How to use Anaconda3 in JupyterHub?

  1. (First time only) Connect to the HPC server via SSH (Reference) or open a terminal in JupyterHub (Reference).
  2. (First time only) Load Anaconda 3 module by command: module load anaconda3 or install your own Anaconda 3 environment.
  3. (First time only) Execute conda init
  4. Login JupyterHub (Reference)
  5. Create a kernel from kernel template named "Python Conda kernel on SLURM" with proper resource. (Reference)
  6. In the "Environment to use" field, select the anaconda environment to be used in the kernel.
    Select Anaconda environment
  7. Create a new Jupyter notebook using the kernel created from "Python Conda kernel on SLURM" (Reference) or switch the kernel in existing Jupyter notebook.
    Change Kernel
  8. Please verify the status of the kernel at the top right corner. If it is not the right kernel or the kernel status icon is not a hollow circle . Please select the proper kernel and try again. Otherwise, your code cannot be run at compute node.
    If everything is fine, you can start coding in the Jupyter notebook.

Note

The module cm-jupyter-eg-kernel-wlm must be installed in your environment. If it is not installed, please install it using pip in your environment:

pip install cm-jupyter-eg-kernel-wlm



Open a terminal in JupyterHub

  1. Create a new "Launcher".
  2. Click "Terminal" icon.
    Open a terminal in JupyterHub
  3. A terminal is opened and can execute commands like managing conda environment.
    A shell is opened

What kernels and kernal templates are available?

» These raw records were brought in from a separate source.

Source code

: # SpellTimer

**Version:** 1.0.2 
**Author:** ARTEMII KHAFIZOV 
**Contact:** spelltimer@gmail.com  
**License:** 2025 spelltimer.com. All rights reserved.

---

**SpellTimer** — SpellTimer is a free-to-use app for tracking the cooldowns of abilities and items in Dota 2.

The below kernels and kernel templates are available in the server.

Name Kernel or Kernel Template Description
Python 3 Kernel Your code will run on the login node. This is not recommended.
Python 3.9 via SLURM Kernel Template Your code will run on the compute node if the resource required is available. The system Python version 3.9 will be used.
Python Conda kernel on SLURM Kernel Template Your code will run on the compute node if the resource required is available. The anaconda environment you selected during kernel creation will be used.

Note: If this item is not visible in your interface, please execute conda init in terminal and reload JupyterHub.